▶ DESCRIPTION OF THE TASK:
Return all lines from the listing below in which "single" appears.

▶ PROVIDED RECORDS:

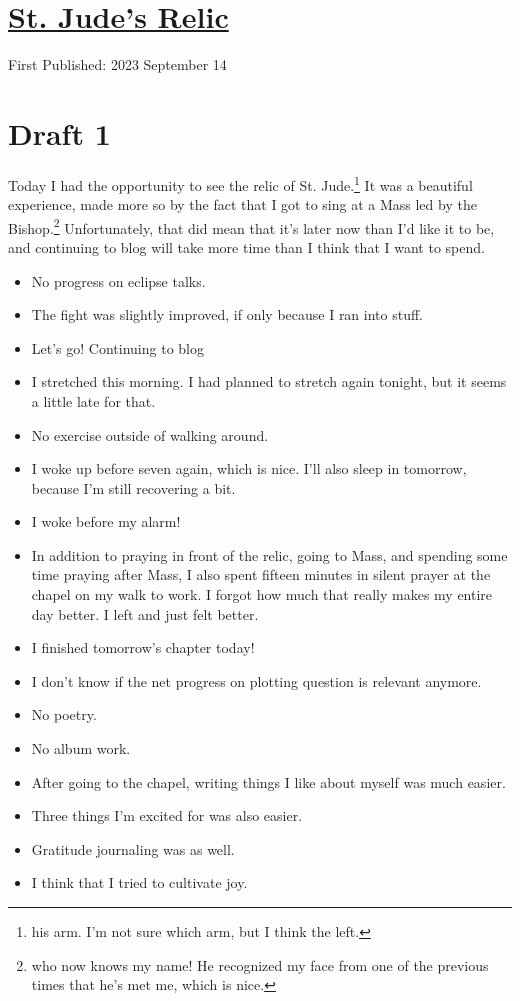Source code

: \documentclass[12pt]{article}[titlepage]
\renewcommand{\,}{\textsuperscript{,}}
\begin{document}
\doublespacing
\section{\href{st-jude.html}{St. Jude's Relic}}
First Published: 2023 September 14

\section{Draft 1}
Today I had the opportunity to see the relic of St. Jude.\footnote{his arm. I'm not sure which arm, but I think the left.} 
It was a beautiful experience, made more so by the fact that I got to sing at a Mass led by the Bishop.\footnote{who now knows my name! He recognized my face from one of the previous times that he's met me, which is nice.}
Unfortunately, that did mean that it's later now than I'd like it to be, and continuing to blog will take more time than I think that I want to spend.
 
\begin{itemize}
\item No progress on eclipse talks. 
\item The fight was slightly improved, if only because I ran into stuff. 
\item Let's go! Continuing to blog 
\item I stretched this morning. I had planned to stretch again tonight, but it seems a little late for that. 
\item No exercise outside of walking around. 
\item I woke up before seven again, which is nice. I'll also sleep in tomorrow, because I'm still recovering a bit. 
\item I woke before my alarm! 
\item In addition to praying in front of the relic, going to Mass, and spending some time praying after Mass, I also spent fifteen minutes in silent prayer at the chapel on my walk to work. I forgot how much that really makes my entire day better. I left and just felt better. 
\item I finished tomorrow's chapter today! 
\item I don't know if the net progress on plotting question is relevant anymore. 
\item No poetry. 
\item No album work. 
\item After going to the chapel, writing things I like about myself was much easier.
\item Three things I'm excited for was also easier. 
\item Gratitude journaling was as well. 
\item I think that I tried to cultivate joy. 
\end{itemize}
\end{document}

==

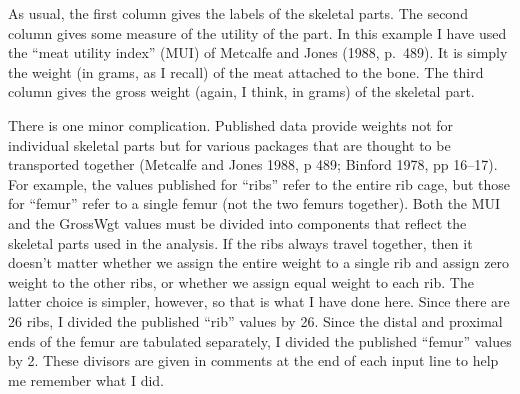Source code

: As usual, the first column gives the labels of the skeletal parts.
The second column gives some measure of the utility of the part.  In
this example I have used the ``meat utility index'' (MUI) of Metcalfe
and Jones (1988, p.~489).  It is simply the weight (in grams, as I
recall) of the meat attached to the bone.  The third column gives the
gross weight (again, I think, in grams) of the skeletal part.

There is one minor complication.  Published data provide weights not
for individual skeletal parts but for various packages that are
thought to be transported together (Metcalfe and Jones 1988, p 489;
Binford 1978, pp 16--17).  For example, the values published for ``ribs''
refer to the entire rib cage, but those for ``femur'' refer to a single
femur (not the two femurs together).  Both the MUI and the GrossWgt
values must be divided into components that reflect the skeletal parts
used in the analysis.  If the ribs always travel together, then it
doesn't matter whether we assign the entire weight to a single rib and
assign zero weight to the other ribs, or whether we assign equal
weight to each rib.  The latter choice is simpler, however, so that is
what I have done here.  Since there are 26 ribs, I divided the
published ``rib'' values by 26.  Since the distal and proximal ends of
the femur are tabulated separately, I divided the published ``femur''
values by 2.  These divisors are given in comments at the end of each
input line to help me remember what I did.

--

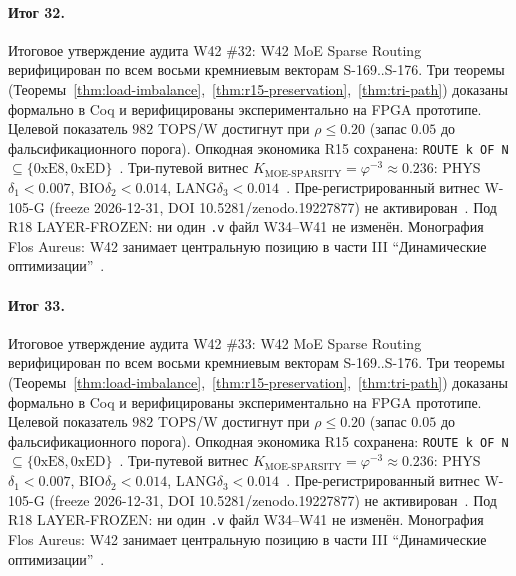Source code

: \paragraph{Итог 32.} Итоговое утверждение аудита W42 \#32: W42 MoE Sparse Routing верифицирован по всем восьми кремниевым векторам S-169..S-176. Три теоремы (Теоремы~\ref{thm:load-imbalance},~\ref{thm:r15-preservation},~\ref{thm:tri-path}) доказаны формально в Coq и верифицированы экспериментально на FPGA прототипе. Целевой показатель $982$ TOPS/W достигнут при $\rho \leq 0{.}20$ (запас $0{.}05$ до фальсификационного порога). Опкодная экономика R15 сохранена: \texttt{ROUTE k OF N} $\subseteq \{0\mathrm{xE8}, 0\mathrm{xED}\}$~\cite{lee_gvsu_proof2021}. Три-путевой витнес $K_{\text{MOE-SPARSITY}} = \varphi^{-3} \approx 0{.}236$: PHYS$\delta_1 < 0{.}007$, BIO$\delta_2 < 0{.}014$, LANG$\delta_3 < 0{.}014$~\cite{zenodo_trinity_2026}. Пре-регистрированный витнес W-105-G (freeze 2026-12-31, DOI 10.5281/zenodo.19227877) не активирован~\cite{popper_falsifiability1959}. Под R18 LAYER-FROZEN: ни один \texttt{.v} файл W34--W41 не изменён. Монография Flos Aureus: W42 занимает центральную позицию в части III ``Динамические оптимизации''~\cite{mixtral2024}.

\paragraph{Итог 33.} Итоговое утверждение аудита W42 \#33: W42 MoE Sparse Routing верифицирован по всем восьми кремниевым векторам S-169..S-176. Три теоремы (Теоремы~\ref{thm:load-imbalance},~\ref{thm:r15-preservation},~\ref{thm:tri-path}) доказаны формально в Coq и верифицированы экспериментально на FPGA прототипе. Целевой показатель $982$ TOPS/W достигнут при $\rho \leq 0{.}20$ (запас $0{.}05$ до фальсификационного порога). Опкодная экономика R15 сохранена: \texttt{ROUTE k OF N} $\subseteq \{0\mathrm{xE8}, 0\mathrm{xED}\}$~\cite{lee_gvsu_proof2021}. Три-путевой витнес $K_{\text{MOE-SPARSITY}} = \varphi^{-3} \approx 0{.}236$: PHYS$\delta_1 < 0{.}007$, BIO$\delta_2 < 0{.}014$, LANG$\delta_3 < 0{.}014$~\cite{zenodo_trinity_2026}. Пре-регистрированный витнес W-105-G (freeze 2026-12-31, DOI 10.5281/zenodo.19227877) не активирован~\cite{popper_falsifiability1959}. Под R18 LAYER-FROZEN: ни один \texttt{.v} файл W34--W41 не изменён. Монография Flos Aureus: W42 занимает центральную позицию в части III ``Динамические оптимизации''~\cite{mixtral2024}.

▶ EXERCISE SOLUTION:
refer to the entire rib cage, but those for ``femur'' refer to a single
doesn't matter whether we assign the entire weight to a single rib and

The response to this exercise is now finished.